Assigned task:
A faithful transcription of all the entries below is needed, without the pictures.

Data provided:
== Segment start ==

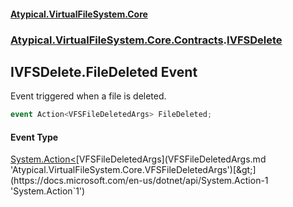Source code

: #### [Atypical.VirtualFileSystem.Core](VirtualFileSystem.md 'VirtualFileSystem')
### [Atypical.VirtualFileSystem.Core.Contracts](VirtualFileSystem.md#Atypical.VirtualFileSystem.Core.Contracts 'Atypical.VirtualFileSystem.Core.Contracts').[IVFSDelete](IVFSDelete.md 'Atypical.VirtualFileSystem.Core.Contracts.IVFSDelete')

## IVFSDelete.FileDeleted Event

Event triggered when a file is deleted.

```csharp
event Action<VFSFileDeletedArgs> FileDeleted;
```

#### Event Type
[System.Action&lt;](https://docs.microsoft.com/en-us/dotnet/api/System.Action-1 'System.Action`1')[VFSFileDeletedArgs](VFSFileDeletedArgs.md 'Atypical.VirtualFileSystem.Core.VFSFileDeletedArgs')[&gt;](https://docs.microsoft.com/en-us/dotnet/api/System.Action-1 'System.Action`1')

== Segment end ==

Written answer:
Source code

: #### [Atypical.VirtualFileSystem.Core](VirtualFileSystem.md 'VirtualFileSystem')
### [Atypical.VirtualFileSystem.Core.Contracts](VirtualFileSystem.md#Atypical.VirtualFileSystem.Core.Contracts 'Atypical.VirtualFileSystem.Core.Contracts').[IVFSDelete](IVFSDelete.md 'Atypical.VirtualFileSystem.Core.Contracts.IVFSDelete')

## IVFSDelete.FileDeleted Event

Event triggered when a file is deleted.

```csharp
event Action<VFSFileDeletedArgs> FileDeleted;
```

#### Event Type
[System.Action&lt;](https://docs.microsoft.com/en-us/dotnet/api/System.Action-1 'System.Action`1')[VFSFileDeletedArgs](VFSFileDeletedArgs.md 'Atypical.VirtualFileSystem.Core.VFSFileDeletedArgs')[&gt;](https://docs.microsoft.com/en-us/dotnet/api/System.Action-1 'System.Action`1')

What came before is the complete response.